Ziel des interdisziplinären Projektes war die Entwicklung einer hochabsorbierenden, massereduzierten Betonschallhaube zum technischen Schallschutz von BHKW. Es wurde ein akustisches Konzept zur Innenraumgestaltung basierend auf einer Kombination von drei Absorbertypen und einem haufwerksporigen Leichtbeton erfolgreich entwickelt.
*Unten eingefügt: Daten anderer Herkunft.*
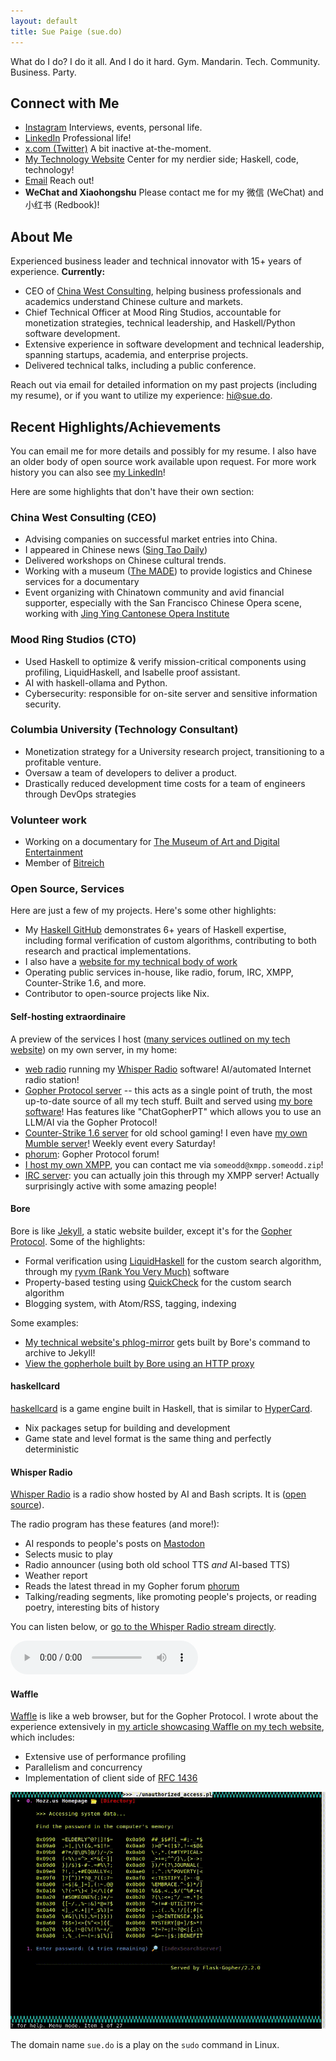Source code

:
 ```yaml
---
layout: default
title: Sue Paige (sue.do)
---
```


What do I do? I do it all. And I do it hard. Gym. Mandarin. Tech. Community. Business. Party.

## Connect with Me

- [Instagram](https://www.instagram.com/gildedpaige/) Interviews, events, personal life.
- [LinkedIn](https://www.linkedin.com/in/someodd/) Professional life!
- [x.com (Twitter)](https://x.com/sue_do_paige) A bit inactive at-the-moment.
- [My Technology Website](https://www.someodd.zip) Center for my nerdier side; Haskell, code, technology!
- [Email](mailto:hi@sue.do) Reach out!
- **WeChat and Xiaohongshu** Please contact me for my 微信 (WeChat) and 小红书 (Redbook)!

## About Me

Experienced business leader and technical innovator with 15+ years of experience. **Currently:**

- CEO of [China West Consulting](https://chinawest.consulting), helping business professionals and academics understand Chinese culture and markets.
- Chief Technical Officer at Mood Ring Studios, accountable for monetization strategies, technical leadership, and Haskell/Python software development.
- Extensive experience in software development and technical leadership, spanning startups, academia, and enterprise projects.
- Delivered technical talks, including a public conference.

Reach out via email for detailed information on my past projects (including my resume), or if you want to utilize my experience: [hi@sue.do](mailto:hi@sue.do).

## Recent Highlights/Achievements

You can email me for more details and possibly for my resume. I also have an older body of open source work available upon request. For more work history you can also see [my LinkedIn](https://linkedin/in/someodd/)!

Here are some highlights that don't have their own section:

### China West Consulting (CEO)

- Advising companies on successful market entries into China.
- I appeared in Chinese news ([Sing Tao Daily](https://www.singtaousa.com/))
- Delivered workshops on Chinese cultural trends.
- Working with a museum ([The MADE](https://themade.org/)) to provide logistics and Chinese services for a documentary
- Event organizing with Chinatown community and avid financial supporter, especially with the San Francisco Chinese Opera scene, working with [Jing Ying Cantonese Opera Institute](https://www.jingyingcantoneseopera.org/)

### Mood Ring Studios (CTO)

- Used Haskell to optimize & verify mission-critical components using profiling, LiquidHaskell, and Isabelle proof assistant.
- AI with haskell-ollama and Python.
- Cybersecurity: responsible for on-site server and sensitive information security.

### Columbia University (Technology Consultant)

- Monetization strategy for a University research project, transitioning to a profitable venture.
- Oversaw a team of developers to deliver a product.
- Drastically reduced development time costs for a team of engineers through DevOps strategies

### Volunteer work

- Working on a documentary for [The Museum of Art and Digital Entertainment](https://themade.org)
- Member of [Bitreich](https://bitreich.org)

### Open Source, Services

Here are just a few of my projects. Here's some other highlights:

- My [Haskell GitHub](https://github.com/someodd) demonstrates 6+ years of Haskell expertise, including formal verification of custom algorithms, contributing to both research and practical implementations.
- I also have a [website for my technical body of work](https://www.someodd.zip)
- Operating public services in-house, like radio, forum, IRC, XMPP, Counter-Strike 1.6, and more.
- Contributor to open-source projects like Nix.

#### Self-hosting extraordinaire

A preview of the services I host ([many services outlined on my tech website](https://someodd.zip)) on my own server, in my home:

* [web radio](https://radio.someodd.zip/) running my [Whisper Radio](https://github.com/someodd/whisper-radio/) software! AI/automated Internet radio station!
* [Gopher Protocol server](https://codemadness.org/gopherproxy/?q=gopher.someodd.zip/) -- this acts as a single point of truth, the most up-to-date source of all my tech stuff. Built and served using [my bore software](https://github.com/someodd/bore)! Has features like "ChatGopherPT" which allows you to use an LLM/AI via the Gopher Protocol!
* [Counter-Strike 1.6 server](https://codemadness.org/gopherproxy/?q=gopher.someodd.zip/0/services/counter-strike.md) for old school gaming! I even have [my own Mumble server](https://codemadness.org/gopherproxy/?q=gopher.someodd.zip/0/services/mumble.md)! Weekly event every Saturday!
* [phorum](https://codemadness.org/gopherproxy/?q=gopher.someodd.zip/1/phorum): Gopher Protocol forum!
* [I host my own XMPP](https://codemadness.org/gopherproxy/?q=gopher.someodd.zip/0/services/xmpp.md), you can contact me via `someodd@xmpp.someodd.zip`!
* [IRC server](https://codemadness.org/gopherproxy/?q=gopher.someodd.zip/0/services/irc.md): you can actually join this through my XMPP server! Actually surprisingly active with some amazing people!

#### Bore

Bore is like [Jekyll](https://jekyllrb.com/), a static website builder, except it's for the [Gopher Protocol](https://en.wikipedia.org/wiki/Gopher_(protocol)). Some of the highlights:

* Formal verification using [LiquidHaskell](https://ucsd-progsys.github.io/liquidhaskell/) for the custom search algorithm, through my [ryvm (Rank You Very Much)](https://github.com/someodd/ryvm) software
* Property-based testing using [QuickCheck](https://en.wikipedia.org/wiki/QuickCheck) for the custom search algorithm
* Blogging system, with Atom/RSS, tagging, indexing

Some examples:

  * [My technical website's phlog-mirror](https://www.someodd.zip/phlog-mirror/) gets built by Bore's command to archive to Jekyll!
  * [View the gopherhole built by Bore using an HTTP proxy](https://codemadness.org/gopherproxy/?q=gopher.someodd.zip%2F)

#### haskellcard

[haskellcard](https://github.com/someodd/haskellcard) is a game engine built in Haskell, that is similar to [HyperCard](https://en.wikipedia.org/wiki/HyperCard).

  * Nix packages setup for building and development
  * Game state and level format is the same thing and perfectly deterministic

#### Whisper Radio

[Whisper Radio](https://radio.someodd.zip/stream) is a radio show hosted by AI and Bash scripts. It is ([open source](https://github.com/someodd/whisper-radio)).

The radio program has these features (and more!):

* AI responds to people's posts on [Mastodon](https://mastodon.org)
* Selects music to play
* Radio announcer (using both old school TTS *and* AI-based TTS)
* Weather report
* Reads the latest thread in my Gopher forum [phorum](https://codemadness.org/gopherproxy/?q=gopher.someodd.zip%2F1%2Fphorum)
* Talking/reading segments, like promoting people's projects, or reading poetry, interesting bits of history

You can listen below, or [go to the Whisper Radio stream directly](https://radio.someodd.zip).

<audio controls>
    <source src="https://radio.someodd.zip/stream" type="audio/mpeg">
    Your browser does not support the audio element.
</audio>

#### Waffle

[Waffle](https://github.com/someodd/waffle) is like a web browser, but for the Gopher Protocol. I wrote about the experience extensively in [my article showcasing Waffle on my tech website](https://www.someodd.zip/showcase/waffle/), which includes:

* Extensive use of performance profiling
* Parallelism and concurrency
* Implementation of client side of [RFC 1436](https://www.rfc-editor.org/rfc/rfc1436)

![Waffle](/assets/portfolio/waffle-playing-hacking-game.gif)

The domain name `sue.do` is a play on the `sudo` command in Linux.
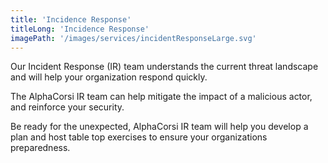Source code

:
 ```yaml
---
title: 'Incidence Response'
titleLong: 'Incidence Response'
imagePath: '/images/services/incidentResponseLarge.svg'
---
```


Our Incident Response (IR) team understands the current threat landscape and will help your organization respond quickly.

The AlphaCorsi IR team can help mitigate the impact of a malicious actor, and reinforce your security.

Be ready for the unexpected, AlphaCorsi IR team will help you develop a plan and host table top exercises to ensure your organizations preparedness. 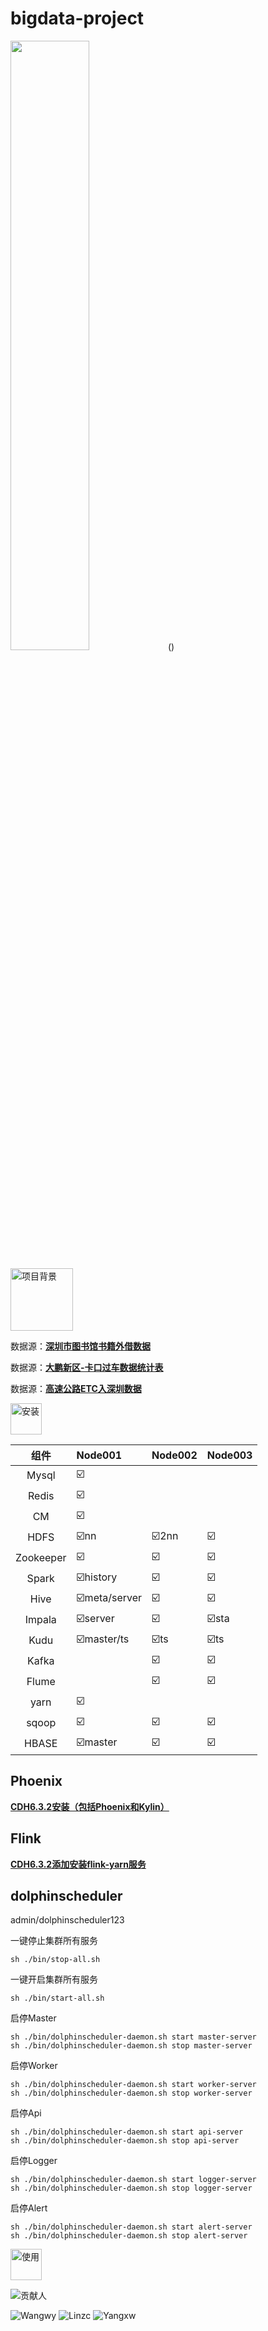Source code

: # bigdata-project



<img width="50%" src="README_images/flink-header-logo.svg" />()




<span><img  width='100px' src="https://img.shields.io/badge/项目背景-green" alt="项目背景" /> <span/>



数据源：[**深圳市图书馆书籍外借数据**](https://opendata.sz.gov.cn/data/dataSet/toDataDetails/29200_01603514)

数据源：[**大鹏新区-卡口过车数据统计表**](https://opendata.sz.gov.cn/data/dataSet/toDataDetails/29200_03001079)

数据源：[**高速公路ETC入深圳数据**](https://opendata.sz.gov.cn/data/dataSet/toDataDetails/29200_00403621)



<span><img width='50px' src="https://img.shields.io/badge/安装-blue" alt="安装" /> <span/>





|   组件    | Node001      | Node002 | Node003 |
| :-------: | :----------- | :------ | :------ |
|   Mysql   | ☑️            |         |         |
|   Redis   | ☑️            |         |         |
|    CM     | ☑️            |         |         |
|   HDFS    | ☑️nn          | ☑️2nn    | ☑️       |
| Zookeeper | ☑️            | ☑️       | ☑️       |
|   Spark   | ☑️history     | ☑️       | ☑️       |
|   Hive    | ☑️meta/server | ☑️       | ☑️       |
|  Impala   | ☑️server      | ☑️       | ☑️sta    |
|   Kudu    | ☑️master/ts   | ☑️ts     | ☑️ts     |
|   Kafka   |              | ☑️       | ☑️       |
|   Flume   |              | ☑️       | ☑️       |
|   yarn    | ☑️            |         |         |
|   sqoop   | ☑️            | ☑️       | ☑️       |
|   HBASE   | ☑️master      | ☑️       | ☑️       |



## Phoenix 

[**CDH6.3.2安装（包括Phoenix和Kylin）**](https://blog.csdn.net/monster77777/article/details/109243089)



## Flink

[**CDH6.3.2添加安装flink-yarn服务**](https://blog.csdn.net/qq_31454379/article/details/110440037)



## dolphinscheduler
admin/dolphinscheduler123

一键停止集群所有服务

```shell
sh ./bin/stop-all.sh
```

一键开启集群所有服务

```shell
sh ./bin/start-all.sh
```

启停Master

```shell
sh ./bin/dolphinscheduler-daemon.sh start master-server
sh ./bin/dolphinscheduler-daemon.sh stop master-server
```

启停Worker

```shell
sh ./bin/dolphinscheduler-daemon.sh start worker-server
sh ./bin/dolphinscheduler-daemon.sh stop worker-server
```

启停Api

```shell
sh ./bin/dolphinscheduler-daemon.sh start api-server
sh ./bin/dolphinscheduler-daemon.sh stop api-server
```

启停Logger

```shell
sh ./bin/dolphinscheduler-daemon.sh start logger-server
sh ./bin/dolphinscheduler-daemon.sh stop logger-server
```

启停Alert

```shell
sh ./bin/dolphinscheduler-daemon.sh start alert-server
sh ./bin/dolphinscheduler-daemon.sh stop alert-server
```





<span><img width='50px' src="https://img.shields.io/badge/使用-black" alt="使用" /> <span/>




<span><img  src="https://img.shields.io/badge/贡献人-yellow" alt="贡献人" /> <span/>

<img  src="https://img.shields.io/badge/Wangwy-9cf" alt="Wangwy" /> <img  src="https://img.shields.io/badge/Linzc-9cf" alt="Linzc" /> <img  src="https://img.shields.io/badge/Yangxw-9cf" alt="Yangxw" /> 

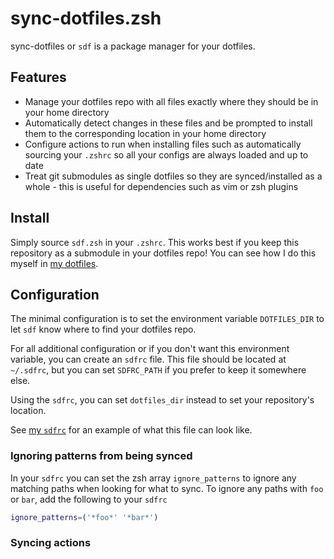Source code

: # sync-dotfiles.zsh

sync-dotfiles or `sdf` is a package manager for your dotfiles.

## Features

- Manage your dotfiles repo with all files exactly where they should be in your
  home directory
- Automatically detect changes in these files and be prompted to install them to
  the corresponding location in your home directory
- Configure actions to run when installing files such as automatically sourcing
  your `.zshrc` so all your configs are always loaded and up to date
- Treat git submodules as single dotfiles so they are synced/installed as a
  whole - this is useful for dependencies such as vim or zsh plugins

## Install

Simply source `sdf.zsh` in your `.zshrc`. This works best if you keep this
repository as a submodule in your dotfiles repo! You can see how I do this
myself in [my dotfiles](https://github.com/jannis-baum/dotfiles).

## Configuration

The minimal configuration is to set the environment variable `DOTFILES_DIR` to
let `sdf` know where to find your dotfiles repo.

For all additional configuration or if you don't want this environment variable,
you can create an `sdfrc` file. This file should be located at `~/.sdfrc`, but
you can set `SDFRC_PATH` if you prefer to keep it somewhere else.

Using the `sdfrc`, you can set `dotfiles_dir` instead to set your repository's
location.

See [my `sdfrc`](https://github.com/jannis-baum/dotfiles/blob/main/.sdfrc) for
an example of what this file can look like.

### Ignoring patterns from being synced

In your `sdfrc` you can set the zsh array `ignore_patterns` to ignore any
matching paths when looking for what to sync. To ignore any paths with `foo` or
`bar`, add the following to your `sdfrc`

```zsh
ignore_patterns=('*foo*' '*bar*')
```

### Syncing actions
Betonschallhaube mit haufwerksporigen Absorberelementen
Der technische Schallschutz von Aggregaten zur Kraft-Wärme-Kopplung in Blockheizkraftwerken (BHKW) ist von wachsender Bedeutung. Dies ist unter anderem auf die intensive Nutzung von Biogas zurückzuführen. Für dezentrale BHKW-Anlagen kommen bauliche Hüllen zur Anwendung, die als schallgedämmte Stahlblech-Container oder Betonschallhauben (BSH) ausgeführt werden. BSH werden aufgrund der größeren Schalldämmung bevorzugt für Umgebungen mit niedrigen Imissionsrichtwerten wie beispielsweise Wohngebieten eingesetzt, sind dauerhaft und bieten mehr Raum für die Anlagentechnik. Darüber hinaus lässt sich die Gestaltung der Außenhülle besser an das städtische Umfeld anpassen. Konventionelle BSH werden aus monolithischen Stahlbetonfertigteilen hergestellt. Bei einer typischen Masse von ~ 60 t (l/b/h: 9,0/3,3/3,5 m) bedingt dies einen erheblichen logistischen und montagetechnischen Aufwand. Bislang war es nicht möglich, die Anlagentechnik werkseitig zu integrieren und gemeinsam zum Standort zu transportieren.
Interdisziplinäres Kooperationsprojekt
Das interdisziplinäre Kooperationsprojekt (IAB Weimar gGmbH, Büscher GmbH & Co.KG, Akustikbüro Krämer & Stegmaier Eschenröder & Osenberg GbR, AIS Kursawe Anlagenbau & Industrieservice) war auf die Entwicklung einer hochabsorbierenden Betonschallhaube zur verbesserten Schalldämmung von BHKW insbesondere im tiefen Frequenzbereich ausgerichtet. Dies soll den Bau von BHKW-Anlagen in unmittelbarer Nähe schutzbedürftiger Bebauung ermöglichen und damit die effiziente Verwertung der erzeugten Wärme sicherstellen. Gleichzeitig sollen die Transportmassen deutlich reduziert werden, um eine Vormontage von BSH und Anlagentechnik zu ermöglichen.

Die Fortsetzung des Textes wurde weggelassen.